Ready to go in the wayback machine? Microsoft Gaming CEO Phil Spencer was manning a computer store's Bulletin Board Service in the 80s and cruising in a Ford Pinto. More on his journey from Microsoft intern to gaming CEO on Studio 1.0 with @emilychangtv https://t.co/BciRbGuB6B pic.twitter.com/QHYeuoxTpH
— Bloomberg Technology (@technology) August 25, 2022
ゲーマーの中にはメタバース(仮想空間)を歓迎しない向きもあるのではという質問に対し、同氏はメタバースとは「3Dの共有世界」であり、「ゲーマーはこの30年間、メタバース空間にいた」という解釈を披露。ゲーム空間では、すでにアバターを駆使し、共有された世界の中で、あらゆる場所の誰とでも会話が可能になっているため、今更メタバースと言われても困惑するゲーマーが多いことには驚かないと述べた。
一方、メタバースを事業という観点から見ると、ゲームデザイナーやクリエーターのスキルは非常に重要な意味を持ってくると主張。マイクロソフトのサティア・ナデラCEOがメタバースに強い意欲を見せるのもそのためだと述べた。
メタバースとは
インターネット上に構築された、多人数参加型の3次元仮想現実世界のこと。アバターを使ってゲームや音楽のライブ、オンラインカンファレンスに参加できるなど、様々な領域で活用が期待されている。
▶️仮想通貨用語集
マイクロソフトは今年1月、米ゲーム大手企業アクティビジョン・ブリザードを約9.4兆円(687億ドル)で買収すると発表。
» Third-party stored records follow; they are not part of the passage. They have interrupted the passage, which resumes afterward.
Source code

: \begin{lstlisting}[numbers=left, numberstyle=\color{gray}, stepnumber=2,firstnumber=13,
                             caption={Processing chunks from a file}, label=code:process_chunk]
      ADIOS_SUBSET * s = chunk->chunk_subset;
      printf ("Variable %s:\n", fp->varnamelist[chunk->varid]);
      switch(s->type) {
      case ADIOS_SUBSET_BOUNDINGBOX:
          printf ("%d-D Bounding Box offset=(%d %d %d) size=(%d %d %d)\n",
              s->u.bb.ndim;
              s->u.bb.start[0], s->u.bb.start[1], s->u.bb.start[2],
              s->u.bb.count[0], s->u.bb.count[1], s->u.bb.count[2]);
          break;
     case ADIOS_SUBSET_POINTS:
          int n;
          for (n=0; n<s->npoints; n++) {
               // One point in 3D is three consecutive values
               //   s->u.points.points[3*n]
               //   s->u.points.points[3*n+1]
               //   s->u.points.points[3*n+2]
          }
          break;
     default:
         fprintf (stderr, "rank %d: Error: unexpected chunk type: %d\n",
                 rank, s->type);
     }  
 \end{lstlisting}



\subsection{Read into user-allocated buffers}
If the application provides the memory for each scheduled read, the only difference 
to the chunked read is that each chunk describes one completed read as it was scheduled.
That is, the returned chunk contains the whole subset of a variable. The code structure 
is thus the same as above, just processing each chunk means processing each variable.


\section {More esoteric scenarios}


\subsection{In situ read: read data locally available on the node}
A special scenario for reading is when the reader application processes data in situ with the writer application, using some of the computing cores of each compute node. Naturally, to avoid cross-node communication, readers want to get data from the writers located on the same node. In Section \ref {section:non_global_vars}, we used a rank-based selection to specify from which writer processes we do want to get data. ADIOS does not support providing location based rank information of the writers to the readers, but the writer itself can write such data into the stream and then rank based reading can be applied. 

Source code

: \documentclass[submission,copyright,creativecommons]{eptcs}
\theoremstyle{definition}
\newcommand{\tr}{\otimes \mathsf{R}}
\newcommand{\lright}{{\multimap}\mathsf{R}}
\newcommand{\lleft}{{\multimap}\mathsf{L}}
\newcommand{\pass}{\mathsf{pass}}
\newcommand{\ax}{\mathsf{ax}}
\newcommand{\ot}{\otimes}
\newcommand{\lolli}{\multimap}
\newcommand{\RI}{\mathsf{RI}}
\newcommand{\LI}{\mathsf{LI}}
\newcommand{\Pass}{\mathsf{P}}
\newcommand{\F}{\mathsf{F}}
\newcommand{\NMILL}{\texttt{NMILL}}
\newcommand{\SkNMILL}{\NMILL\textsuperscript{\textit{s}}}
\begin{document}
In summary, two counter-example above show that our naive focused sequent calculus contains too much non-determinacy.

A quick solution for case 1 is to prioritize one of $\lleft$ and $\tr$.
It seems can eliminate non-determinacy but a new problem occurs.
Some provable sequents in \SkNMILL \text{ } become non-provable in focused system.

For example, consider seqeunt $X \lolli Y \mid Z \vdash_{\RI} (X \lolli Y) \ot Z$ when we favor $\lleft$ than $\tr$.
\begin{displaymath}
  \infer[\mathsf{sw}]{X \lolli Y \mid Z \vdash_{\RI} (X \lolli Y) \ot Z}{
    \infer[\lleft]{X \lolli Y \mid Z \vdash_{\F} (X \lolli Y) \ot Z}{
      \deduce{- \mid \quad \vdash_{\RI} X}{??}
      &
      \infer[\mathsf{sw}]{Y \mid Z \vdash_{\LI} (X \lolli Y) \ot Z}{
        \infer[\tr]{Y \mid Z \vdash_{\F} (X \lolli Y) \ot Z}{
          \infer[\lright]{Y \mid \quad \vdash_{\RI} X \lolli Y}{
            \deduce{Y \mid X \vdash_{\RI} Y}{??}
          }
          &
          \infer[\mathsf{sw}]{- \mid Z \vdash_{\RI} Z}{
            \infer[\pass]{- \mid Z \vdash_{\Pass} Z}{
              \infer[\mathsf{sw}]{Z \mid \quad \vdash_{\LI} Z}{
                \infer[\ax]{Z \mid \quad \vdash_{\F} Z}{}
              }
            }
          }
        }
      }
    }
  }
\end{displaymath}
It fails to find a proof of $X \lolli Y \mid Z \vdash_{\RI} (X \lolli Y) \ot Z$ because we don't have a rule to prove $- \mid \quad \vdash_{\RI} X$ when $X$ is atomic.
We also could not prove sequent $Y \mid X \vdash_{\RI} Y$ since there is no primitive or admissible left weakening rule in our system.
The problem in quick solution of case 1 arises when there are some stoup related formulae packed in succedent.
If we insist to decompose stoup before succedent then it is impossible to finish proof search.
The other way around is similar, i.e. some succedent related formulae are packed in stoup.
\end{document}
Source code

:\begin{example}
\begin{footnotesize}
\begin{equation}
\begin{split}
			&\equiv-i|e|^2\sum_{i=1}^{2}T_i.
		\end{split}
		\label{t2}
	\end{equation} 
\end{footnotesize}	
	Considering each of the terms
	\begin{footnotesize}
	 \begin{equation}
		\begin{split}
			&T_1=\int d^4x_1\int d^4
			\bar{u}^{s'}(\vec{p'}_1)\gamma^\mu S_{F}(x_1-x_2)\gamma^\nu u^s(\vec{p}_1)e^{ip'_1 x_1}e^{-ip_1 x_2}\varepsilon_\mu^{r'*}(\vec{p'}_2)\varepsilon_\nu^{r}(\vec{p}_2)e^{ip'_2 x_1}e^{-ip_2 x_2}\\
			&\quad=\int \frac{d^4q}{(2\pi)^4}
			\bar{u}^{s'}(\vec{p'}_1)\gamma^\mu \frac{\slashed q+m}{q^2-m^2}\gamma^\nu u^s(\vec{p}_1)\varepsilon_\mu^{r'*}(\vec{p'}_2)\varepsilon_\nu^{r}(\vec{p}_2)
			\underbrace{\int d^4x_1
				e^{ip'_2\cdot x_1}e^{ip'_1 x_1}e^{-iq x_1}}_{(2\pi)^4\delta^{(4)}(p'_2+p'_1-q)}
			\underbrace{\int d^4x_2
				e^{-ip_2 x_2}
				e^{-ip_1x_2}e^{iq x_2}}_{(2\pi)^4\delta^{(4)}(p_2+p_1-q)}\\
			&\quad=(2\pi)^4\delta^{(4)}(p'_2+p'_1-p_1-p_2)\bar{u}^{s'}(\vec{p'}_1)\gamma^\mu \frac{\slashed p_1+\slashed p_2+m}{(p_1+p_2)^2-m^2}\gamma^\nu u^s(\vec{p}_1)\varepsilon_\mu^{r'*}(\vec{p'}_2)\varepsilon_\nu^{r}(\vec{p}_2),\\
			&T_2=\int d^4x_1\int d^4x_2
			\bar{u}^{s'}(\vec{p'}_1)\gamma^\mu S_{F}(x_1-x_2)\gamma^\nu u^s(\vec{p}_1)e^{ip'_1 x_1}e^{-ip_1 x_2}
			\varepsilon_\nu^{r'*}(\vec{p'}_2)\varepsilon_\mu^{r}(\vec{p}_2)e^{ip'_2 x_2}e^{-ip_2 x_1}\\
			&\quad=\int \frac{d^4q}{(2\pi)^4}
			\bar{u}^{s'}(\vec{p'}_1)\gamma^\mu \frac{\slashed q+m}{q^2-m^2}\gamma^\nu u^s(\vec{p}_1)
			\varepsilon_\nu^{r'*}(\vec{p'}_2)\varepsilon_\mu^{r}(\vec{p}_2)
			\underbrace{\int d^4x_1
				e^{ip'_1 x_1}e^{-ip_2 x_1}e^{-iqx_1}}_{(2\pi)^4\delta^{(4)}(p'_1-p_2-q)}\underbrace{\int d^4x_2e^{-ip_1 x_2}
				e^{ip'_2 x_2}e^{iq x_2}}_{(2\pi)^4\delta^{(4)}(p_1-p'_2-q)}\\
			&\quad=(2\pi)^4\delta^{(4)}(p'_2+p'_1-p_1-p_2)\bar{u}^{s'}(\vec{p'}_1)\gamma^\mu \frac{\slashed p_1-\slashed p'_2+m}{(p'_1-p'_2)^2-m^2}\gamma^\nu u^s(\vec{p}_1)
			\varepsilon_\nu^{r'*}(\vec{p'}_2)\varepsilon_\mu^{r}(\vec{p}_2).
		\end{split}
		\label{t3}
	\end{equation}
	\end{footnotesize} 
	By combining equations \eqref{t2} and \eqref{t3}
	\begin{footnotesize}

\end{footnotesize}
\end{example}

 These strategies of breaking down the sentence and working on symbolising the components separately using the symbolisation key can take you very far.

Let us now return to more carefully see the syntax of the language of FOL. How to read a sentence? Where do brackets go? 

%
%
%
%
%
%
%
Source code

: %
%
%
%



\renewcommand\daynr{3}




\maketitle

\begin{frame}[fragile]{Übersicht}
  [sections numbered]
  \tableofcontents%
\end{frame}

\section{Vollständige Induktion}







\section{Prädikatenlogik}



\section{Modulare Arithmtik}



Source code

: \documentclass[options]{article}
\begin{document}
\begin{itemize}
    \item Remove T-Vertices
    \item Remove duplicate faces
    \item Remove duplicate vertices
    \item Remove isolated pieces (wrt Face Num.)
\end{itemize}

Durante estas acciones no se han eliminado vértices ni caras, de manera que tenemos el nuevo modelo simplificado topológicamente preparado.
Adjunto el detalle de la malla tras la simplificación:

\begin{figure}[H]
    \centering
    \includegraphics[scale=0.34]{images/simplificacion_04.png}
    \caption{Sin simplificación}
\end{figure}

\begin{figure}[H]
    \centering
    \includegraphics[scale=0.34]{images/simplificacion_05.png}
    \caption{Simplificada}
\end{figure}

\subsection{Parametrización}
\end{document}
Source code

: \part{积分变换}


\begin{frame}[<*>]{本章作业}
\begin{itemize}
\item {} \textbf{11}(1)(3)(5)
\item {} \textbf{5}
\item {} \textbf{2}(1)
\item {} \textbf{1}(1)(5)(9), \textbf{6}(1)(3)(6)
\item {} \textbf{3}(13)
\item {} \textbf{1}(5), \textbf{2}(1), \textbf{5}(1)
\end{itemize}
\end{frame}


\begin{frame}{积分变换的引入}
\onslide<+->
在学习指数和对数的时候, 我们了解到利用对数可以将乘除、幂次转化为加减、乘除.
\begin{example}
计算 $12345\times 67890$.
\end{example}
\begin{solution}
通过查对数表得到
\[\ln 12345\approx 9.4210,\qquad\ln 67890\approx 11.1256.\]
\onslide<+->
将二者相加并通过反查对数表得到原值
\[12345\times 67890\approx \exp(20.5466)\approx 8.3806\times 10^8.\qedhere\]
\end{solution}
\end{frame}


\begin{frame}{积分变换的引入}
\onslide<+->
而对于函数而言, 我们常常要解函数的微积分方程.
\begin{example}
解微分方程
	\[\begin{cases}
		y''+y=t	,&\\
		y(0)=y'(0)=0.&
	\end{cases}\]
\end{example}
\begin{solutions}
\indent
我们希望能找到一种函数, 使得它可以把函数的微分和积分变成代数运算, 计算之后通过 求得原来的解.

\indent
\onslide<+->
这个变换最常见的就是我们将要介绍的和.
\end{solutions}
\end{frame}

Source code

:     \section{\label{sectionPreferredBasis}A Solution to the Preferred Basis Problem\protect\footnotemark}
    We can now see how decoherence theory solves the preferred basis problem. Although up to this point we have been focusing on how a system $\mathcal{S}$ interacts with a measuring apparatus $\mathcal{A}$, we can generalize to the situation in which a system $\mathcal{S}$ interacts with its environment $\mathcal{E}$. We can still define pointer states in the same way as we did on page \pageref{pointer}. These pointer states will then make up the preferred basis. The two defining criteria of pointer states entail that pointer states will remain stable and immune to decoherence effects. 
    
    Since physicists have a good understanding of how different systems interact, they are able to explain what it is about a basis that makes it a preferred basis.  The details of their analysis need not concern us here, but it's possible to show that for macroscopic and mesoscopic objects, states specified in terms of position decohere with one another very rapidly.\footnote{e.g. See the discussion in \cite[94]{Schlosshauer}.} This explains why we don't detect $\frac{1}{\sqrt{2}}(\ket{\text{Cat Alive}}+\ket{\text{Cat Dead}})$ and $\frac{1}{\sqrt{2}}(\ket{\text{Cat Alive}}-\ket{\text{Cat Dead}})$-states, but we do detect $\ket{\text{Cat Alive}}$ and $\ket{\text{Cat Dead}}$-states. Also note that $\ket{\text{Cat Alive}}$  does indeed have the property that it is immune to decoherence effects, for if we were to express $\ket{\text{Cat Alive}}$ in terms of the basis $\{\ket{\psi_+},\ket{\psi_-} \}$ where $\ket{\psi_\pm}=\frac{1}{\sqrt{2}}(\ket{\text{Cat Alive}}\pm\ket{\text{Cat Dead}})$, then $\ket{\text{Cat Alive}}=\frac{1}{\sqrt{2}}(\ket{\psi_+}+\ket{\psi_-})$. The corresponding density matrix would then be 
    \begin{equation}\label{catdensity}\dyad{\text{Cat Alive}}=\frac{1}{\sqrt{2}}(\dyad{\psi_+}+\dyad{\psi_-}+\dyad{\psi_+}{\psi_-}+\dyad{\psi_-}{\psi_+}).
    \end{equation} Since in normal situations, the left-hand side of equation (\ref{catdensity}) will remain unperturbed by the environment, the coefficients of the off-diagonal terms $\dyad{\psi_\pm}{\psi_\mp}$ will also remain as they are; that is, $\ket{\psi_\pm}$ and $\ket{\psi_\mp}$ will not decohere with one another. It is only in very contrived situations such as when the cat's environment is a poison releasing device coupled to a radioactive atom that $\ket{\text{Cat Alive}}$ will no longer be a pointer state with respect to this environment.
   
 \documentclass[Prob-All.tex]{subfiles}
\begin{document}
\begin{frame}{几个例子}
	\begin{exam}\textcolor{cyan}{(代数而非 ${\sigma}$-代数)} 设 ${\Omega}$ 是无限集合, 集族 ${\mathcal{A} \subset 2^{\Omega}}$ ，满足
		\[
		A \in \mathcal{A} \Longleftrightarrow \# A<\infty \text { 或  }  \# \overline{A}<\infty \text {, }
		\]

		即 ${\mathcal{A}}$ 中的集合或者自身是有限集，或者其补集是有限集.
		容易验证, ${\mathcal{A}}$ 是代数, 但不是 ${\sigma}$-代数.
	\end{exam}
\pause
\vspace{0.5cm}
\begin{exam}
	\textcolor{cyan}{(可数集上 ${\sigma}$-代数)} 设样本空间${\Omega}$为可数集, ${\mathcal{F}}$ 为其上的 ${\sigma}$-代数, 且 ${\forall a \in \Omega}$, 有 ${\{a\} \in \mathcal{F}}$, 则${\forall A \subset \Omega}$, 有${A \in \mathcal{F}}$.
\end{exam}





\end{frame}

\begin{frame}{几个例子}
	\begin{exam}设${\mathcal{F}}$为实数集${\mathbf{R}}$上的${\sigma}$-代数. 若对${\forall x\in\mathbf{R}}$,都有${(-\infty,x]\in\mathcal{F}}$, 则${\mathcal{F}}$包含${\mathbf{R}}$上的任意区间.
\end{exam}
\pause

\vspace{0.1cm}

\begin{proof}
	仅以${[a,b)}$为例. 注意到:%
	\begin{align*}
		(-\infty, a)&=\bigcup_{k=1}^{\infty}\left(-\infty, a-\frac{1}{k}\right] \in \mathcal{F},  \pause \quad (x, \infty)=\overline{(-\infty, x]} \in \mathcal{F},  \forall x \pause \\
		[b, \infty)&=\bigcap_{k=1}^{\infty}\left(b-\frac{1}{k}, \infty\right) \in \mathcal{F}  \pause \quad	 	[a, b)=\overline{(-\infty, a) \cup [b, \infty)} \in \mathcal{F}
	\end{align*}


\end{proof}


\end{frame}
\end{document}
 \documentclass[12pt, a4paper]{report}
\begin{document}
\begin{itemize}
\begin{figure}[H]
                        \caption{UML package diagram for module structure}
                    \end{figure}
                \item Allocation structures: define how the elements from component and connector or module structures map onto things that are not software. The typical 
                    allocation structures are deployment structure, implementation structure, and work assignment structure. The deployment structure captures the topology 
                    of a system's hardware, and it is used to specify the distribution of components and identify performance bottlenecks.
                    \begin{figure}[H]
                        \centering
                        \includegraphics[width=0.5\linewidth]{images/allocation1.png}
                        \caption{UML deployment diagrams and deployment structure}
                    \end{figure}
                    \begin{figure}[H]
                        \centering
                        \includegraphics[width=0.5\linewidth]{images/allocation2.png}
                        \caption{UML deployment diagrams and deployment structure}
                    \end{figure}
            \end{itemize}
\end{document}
同社にとって過去最大規模の買収だが、モバイル分野に強いアクティビジョンを傘下に置くことで、デバイスを跨いだゲーミング事業の成長を加速させることが狙いであり、同時に「メタバースに欠かせない要素」も獲得できると説明した。
ナデラCEOは買収に際し、ゲームは最大かつ最も急成長している娯楽の形態であり、メタバースのプラットフォーム開発において非常に重要な役割を果たすとコメントした。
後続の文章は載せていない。